- Mollagürani Location in Turkey Mollagürani Mollagürani (Istanbul)
- Coordinates: 41°0′47″N 28°56′31″E﻿ / ﻿41.01306°N 28.94194°E
- Country: Turkey
- Province: Istanbul
- District: Fatih
- Population (2022): 12,211
- Time zone: UTC+3 (TRT)
- Postal code: 34093
- Area code: 0212

= Mollagürani =

Mollagürani (also: Molla Gürani) is one of the 57 neighbourhoods of the municipality and district of Fatih, Istanbul Province in Turkey. Its population is 12,211 (2022). It is on the European side of Istanbul.

Mollagürani is named after one of the teachers of Fatih Sultan Mehmed, the fourth Sheikh al-Islam of the Ottoman Empire Molla Gürâni.

It has access to T1 Kabatas-Bagcilar Tram Line at the Yusufpaşa Tramway Station

== Places in Mollagürani ==
Çapa Science High School: is a historical school in the Fatih district of Istanbul.
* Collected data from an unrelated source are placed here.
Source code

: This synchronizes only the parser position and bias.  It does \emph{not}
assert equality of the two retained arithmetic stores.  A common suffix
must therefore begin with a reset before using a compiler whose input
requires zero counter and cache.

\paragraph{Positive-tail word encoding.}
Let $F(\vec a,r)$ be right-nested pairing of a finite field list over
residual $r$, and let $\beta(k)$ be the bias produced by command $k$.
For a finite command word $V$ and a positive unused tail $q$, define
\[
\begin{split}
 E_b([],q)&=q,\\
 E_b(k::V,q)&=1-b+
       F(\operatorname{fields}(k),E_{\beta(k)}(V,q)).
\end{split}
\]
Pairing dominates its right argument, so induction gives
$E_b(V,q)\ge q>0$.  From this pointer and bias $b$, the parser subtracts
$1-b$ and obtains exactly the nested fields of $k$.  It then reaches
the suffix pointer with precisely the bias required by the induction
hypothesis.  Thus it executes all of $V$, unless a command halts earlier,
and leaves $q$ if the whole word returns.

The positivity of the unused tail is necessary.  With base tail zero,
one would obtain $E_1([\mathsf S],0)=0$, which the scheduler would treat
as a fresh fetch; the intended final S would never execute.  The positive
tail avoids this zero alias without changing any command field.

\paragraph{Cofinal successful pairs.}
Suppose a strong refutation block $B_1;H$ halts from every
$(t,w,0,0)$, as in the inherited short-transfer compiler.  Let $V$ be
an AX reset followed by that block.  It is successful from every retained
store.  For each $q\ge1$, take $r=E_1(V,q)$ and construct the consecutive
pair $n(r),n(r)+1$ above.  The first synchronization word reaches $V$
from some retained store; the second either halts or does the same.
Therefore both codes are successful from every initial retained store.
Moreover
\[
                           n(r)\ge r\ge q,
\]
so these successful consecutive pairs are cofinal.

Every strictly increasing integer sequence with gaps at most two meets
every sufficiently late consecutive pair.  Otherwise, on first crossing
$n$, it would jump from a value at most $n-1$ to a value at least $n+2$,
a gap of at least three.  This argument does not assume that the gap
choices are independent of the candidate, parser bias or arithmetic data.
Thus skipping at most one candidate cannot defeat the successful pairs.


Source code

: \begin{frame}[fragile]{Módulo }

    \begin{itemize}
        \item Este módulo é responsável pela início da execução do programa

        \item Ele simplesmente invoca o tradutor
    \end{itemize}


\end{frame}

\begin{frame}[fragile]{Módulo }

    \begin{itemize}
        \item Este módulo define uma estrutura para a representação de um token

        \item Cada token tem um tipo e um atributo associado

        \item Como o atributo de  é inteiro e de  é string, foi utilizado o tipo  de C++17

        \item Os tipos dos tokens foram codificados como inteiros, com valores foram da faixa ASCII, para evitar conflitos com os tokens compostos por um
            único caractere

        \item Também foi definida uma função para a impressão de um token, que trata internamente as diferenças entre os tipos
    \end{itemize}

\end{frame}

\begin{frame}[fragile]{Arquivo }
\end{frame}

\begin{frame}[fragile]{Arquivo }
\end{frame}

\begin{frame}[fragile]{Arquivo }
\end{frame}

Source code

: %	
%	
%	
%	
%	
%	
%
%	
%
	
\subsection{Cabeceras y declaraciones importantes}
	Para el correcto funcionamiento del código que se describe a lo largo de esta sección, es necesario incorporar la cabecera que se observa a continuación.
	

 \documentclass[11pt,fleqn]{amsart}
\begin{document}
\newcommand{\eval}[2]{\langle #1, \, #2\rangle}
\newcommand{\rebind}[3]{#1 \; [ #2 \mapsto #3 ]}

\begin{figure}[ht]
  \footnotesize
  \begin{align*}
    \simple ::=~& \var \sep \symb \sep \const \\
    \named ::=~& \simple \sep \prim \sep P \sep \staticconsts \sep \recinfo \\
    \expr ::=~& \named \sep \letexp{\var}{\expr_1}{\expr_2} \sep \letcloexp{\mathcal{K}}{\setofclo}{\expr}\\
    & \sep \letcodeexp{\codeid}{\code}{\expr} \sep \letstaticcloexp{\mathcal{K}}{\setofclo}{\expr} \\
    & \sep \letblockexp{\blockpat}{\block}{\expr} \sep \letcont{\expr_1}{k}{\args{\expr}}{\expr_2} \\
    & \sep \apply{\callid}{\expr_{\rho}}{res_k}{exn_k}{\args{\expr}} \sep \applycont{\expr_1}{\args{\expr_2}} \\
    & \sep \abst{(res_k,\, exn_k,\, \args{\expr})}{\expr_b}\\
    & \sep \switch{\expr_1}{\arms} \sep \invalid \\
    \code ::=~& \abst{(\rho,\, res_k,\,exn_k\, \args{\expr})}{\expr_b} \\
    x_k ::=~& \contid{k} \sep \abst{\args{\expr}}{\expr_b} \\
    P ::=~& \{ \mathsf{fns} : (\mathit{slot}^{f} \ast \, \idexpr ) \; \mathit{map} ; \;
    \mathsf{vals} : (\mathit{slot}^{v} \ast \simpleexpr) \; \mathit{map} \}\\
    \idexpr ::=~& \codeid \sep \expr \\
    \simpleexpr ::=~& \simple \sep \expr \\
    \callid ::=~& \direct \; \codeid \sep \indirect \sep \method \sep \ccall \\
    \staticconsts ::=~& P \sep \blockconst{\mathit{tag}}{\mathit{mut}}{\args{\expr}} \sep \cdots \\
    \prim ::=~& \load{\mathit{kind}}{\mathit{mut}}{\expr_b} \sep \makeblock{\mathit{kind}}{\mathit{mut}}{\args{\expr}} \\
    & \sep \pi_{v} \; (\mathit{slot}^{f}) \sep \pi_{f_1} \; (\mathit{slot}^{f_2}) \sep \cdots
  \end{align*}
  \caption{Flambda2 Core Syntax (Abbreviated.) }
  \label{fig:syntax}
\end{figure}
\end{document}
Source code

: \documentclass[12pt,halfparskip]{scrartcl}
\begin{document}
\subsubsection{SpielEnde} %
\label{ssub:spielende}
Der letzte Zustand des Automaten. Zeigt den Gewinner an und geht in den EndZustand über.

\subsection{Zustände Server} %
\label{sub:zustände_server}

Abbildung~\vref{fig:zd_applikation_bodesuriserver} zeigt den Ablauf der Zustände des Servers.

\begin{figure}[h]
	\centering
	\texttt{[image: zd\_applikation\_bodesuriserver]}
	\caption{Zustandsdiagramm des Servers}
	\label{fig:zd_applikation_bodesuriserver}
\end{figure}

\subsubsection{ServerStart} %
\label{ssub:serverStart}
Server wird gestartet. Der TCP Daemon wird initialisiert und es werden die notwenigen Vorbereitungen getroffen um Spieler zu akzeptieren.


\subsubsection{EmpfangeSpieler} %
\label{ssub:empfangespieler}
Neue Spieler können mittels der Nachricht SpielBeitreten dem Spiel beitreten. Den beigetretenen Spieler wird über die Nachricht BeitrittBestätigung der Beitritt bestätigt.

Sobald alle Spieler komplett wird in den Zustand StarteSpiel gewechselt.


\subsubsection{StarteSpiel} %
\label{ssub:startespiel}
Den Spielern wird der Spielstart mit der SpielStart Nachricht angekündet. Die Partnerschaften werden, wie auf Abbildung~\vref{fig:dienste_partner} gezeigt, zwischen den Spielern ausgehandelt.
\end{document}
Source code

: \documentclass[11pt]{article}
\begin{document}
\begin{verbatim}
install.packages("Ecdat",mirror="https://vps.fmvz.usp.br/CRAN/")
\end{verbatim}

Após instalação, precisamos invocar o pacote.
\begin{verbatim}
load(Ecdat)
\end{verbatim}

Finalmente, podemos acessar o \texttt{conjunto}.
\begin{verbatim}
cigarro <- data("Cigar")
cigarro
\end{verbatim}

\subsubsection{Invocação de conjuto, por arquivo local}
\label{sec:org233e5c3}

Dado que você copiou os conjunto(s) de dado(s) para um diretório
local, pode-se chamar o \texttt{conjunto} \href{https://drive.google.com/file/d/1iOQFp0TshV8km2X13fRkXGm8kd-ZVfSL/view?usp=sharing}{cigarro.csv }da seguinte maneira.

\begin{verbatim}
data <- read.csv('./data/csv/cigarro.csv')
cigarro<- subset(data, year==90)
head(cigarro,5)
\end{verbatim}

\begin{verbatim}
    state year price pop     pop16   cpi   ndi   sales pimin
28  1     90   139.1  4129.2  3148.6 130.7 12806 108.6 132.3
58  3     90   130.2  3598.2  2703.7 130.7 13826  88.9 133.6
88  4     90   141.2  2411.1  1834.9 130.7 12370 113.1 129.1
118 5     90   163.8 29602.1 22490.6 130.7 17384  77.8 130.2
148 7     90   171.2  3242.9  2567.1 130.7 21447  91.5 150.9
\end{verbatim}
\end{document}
Yavuz Selim Madrasah, also Yenibahçe Selim Madrasah Madrasah built by Sinan upon order by Suleiman the magnificent to honour his father Selim. It currently hosts a private hospital.

Muratpaşa Park is one of the most crowded spots of Fatih. In the past, it used to rest people, but after a recent renovation, it does the same job better. Muratpaşa Park, which is decorated with trees along the road, covers an area of 3160 square meters.